## [WHAT TO DO]
Scan the entries below and return each line that contains "python".

## [RECORD SET]
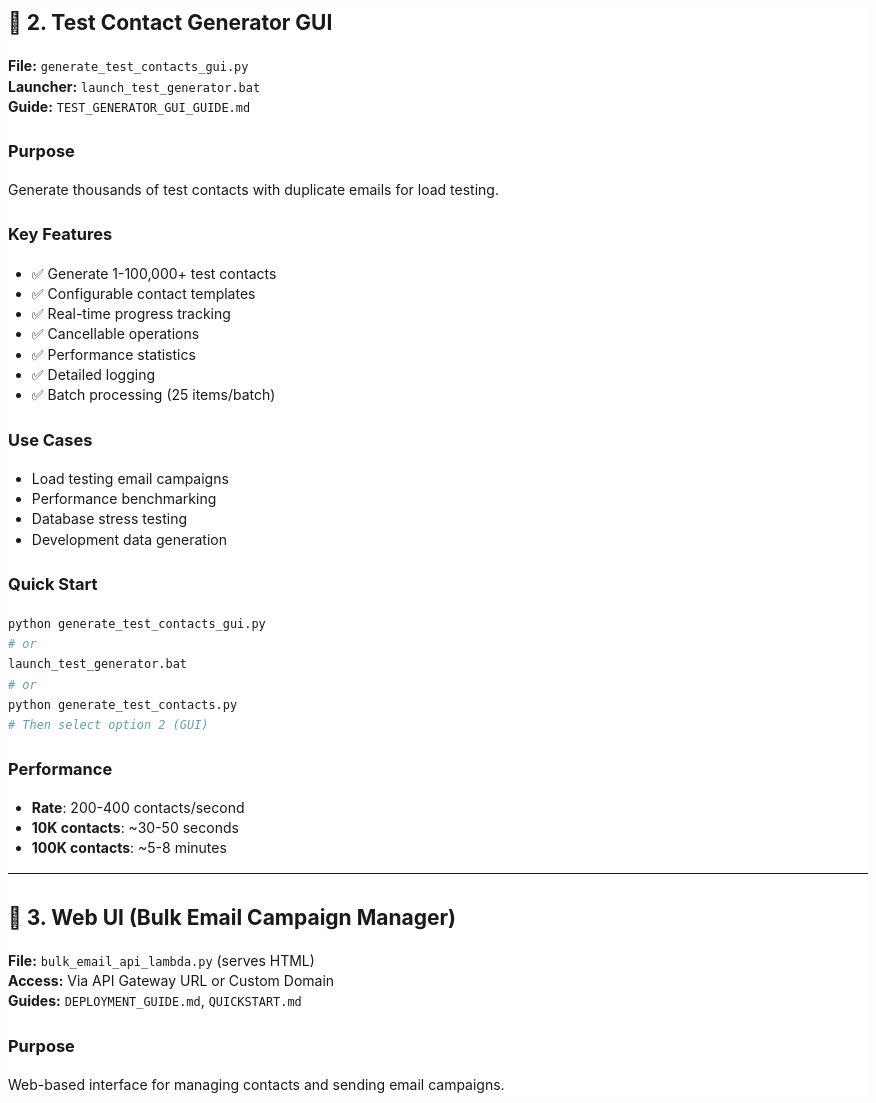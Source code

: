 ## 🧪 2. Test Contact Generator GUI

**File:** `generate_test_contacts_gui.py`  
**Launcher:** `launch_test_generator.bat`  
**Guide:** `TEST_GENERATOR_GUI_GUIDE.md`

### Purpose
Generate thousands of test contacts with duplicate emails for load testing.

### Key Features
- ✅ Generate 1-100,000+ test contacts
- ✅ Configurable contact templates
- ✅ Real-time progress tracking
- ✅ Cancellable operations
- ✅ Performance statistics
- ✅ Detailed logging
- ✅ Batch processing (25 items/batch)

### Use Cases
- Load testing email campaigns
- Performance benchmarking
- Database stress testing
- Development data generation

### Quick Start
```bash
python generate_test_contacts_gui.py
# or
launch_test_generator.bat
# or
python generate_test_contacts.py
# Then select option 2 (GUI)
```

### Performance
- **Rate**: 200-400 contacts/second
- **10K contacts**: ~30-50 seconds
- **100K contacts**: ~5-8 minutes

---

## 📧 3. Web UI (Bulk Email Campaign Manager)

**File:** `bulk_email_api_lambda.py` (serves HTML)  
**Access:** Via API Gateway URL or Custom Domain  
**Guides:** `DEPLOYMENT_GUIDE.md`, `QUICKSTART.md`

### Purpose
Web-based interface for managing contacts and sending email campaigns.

## [RESPONSE TO THE EXERCISE]
python generate_test_contacts_gui.py
python generate_test_contacts.py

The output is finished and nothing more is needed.